“Go to Shenzhen”, a colleague in Shanghai had exclaimed. “It’s fantastic. Everything is new. It’s a frontier city.” There was a hint of sadness in his eyes as he said it.
He connected me to his old friends in the city, whom I met up with for dinner. They told me he had spent five years here in his twenties. Now a father and husband, this is where he’d spent his first years abroad – and I started seeing how that could be something special. In Shenzhen, the average age is just under 30 years old. Those aged 65 and above account for around 1% of the 12 million people living here – compared with nearly 10% for China as a whole. The city itself is just as young: before its establishment in 1980 – due to its proximity to Hong Kong – Shenzhen was a “sleepy fishing village” with a population of 300,000. The parents of the people walking the streets were, by any modern standard, poor.
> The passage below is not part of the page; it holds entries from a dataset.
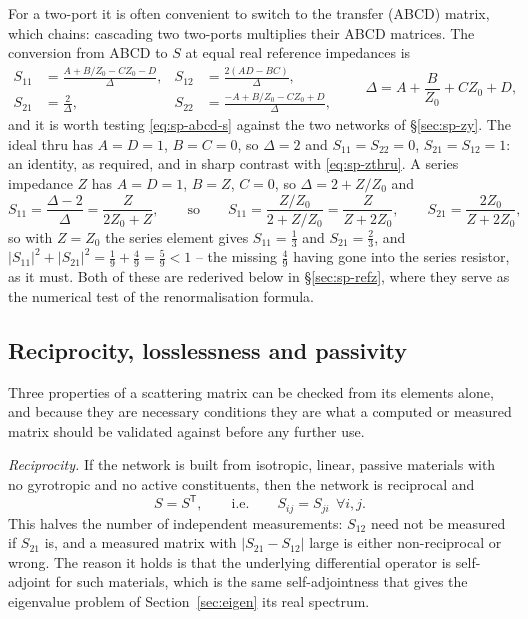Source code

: For a two-port it is often convenient to switch to the transfer (ABCD) matrix, which chains: cascading two
two-ports multiplies their ABCD matrices. The conversion from ABCD to $S$ at equal real reference impedances is
\begin{equation}
  \begin{aligned}
    S_{11} &= \frac{A + B/Z_0 - C Z_0 - D}{\Delta}, &
    S_{12} &= \frac{2(AD-BC)}{\Delta}, \\
    S_{21} &= \frac{2}{\Delta}, &
    S_{22} &= \frac{-A + B/Z_0 - C Z_0 + D}{\Delta},
  \end{aligned}
  \qquad
  \Delta = A + \frac{B}{Z_0} + C Z_0 + D ,
  \label{eq:sp-abcd-s}
\end{equation}
and it is worth testing \eqref{eq:sp-abcd-s} against the two networks of \S\ref{sec:sp-zy}. The ideal thru has
$A=D=1$, $B=C=0$, so $\Delta=2$ and $S_{11}=S_{22}=0$, $S_{21}=S_{12}=1$: an identity, as required, and in
sharp contrast with \eqref{eq:sp-zthru}. A series impedance $Z$ has $A=D=1$, $B=Z$, $C=0$, so
$\Delta=2+Z/Z_0$ and
\begin{equation}
  S_{11} = \frac{\Delta-2}{\Delta} = \frac{Z}{2Z_0+Z},
         \qquad\text{so}\qquad
         S_{11} = \frac{Z/Z_0}{2+Z/Z_0} = \frac{Z}{Z+2Z_0} ,
  \qquad
  S_{21} = \frac{2Z_0}{Z+2Z_0} ,
  \label{eq:sp-series-z}
\end{equation}
so with $Z=Z_0$ the series element gives $S_{11}=\tfrac13$ and $S_{21}=\tfrac23$, and
$|S_{11}|^2+|S_{21}|^2=\tfrac19+\tfrac49=\tfrac59<1$ -- the missing $\tfrac49$ having gone into the series
resistor, as it must. Both of these are rederived below in \S\ref{sec:sp-refz}, where they serve as the
numerical test of the renormalisation formula.

\subsection{Reciprocity, losslessness and passivity}
\label{sec:sp-properties}

Three properties of a scattering matrix can be checked from its elements alone, and because they are necessary
conditions they are what a computed or measured matrix should be validated against before any further use.

\emph{Reciprocity.} If the network is built from isotropic, linear, passive materials with no gyrotropic and no
active constituents, then the network is reciprocal and
\begin{equation}
  S = S^{\mathsf{T}} ,
  \qquad\text{i.e.}\qquad S_{ij} = S_{ji}\ \ \forall i,j .
  \label{eq:sp-reciprocity}
\end{equation}
This halves the number of independent measurements: $S_{12}$ need not be measured if $S_{21}$ is, and a measured
matrix with $|S_{21}-S_{12}|$ large is either non-reciprocal or wrong. The reason it holds is that the underlying
differential operator is self-adjoint for such materials, which is the same self-adjointness that gives the
eigenvalue problem of Section~\ref{sec:eigen} its real spectrum.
Shenzhen basks in the glow of progress.
The dialect of progress is American; Shenzhen is a city facing the West. There are more American brands per street corner than in most US cities. The coffee shops play Death Cab for Cutie; the clubs play the Chainsmokers. Even the English metro announcements are done in a thick American accent. Yet ironically, there are hardly any Westerners. I’m the attraction here, observed with quiet suspicion by the thousands that pass me by. This despite the fact that Western tourists can get a five-day visa on arrival at the border.
This heightens the sense of alienation. It suddenly hits me, for instance, how all the public messages on LCD screens here take the form of a cartoon. Stuck elevators, anti-terrorist procedures, train emergencies — all woes of modernity are communicated using figurines with large eyes and grandiose expressions, as if to better catch the attention of commuters whose gazes are glued to a phone screen.
Anyone who grew up in the West thinks about terrorism in a serious manner. The images in our minds are of London or Paris or New York. No comical representation can answer to the reality of our concern.
By contrast, the animated terrorists and bombs on display here become part of something you could call gentle futurism. A demonstration of surveillance and control, which says: “We know what you’re doing – but we’re harmless in doing so.”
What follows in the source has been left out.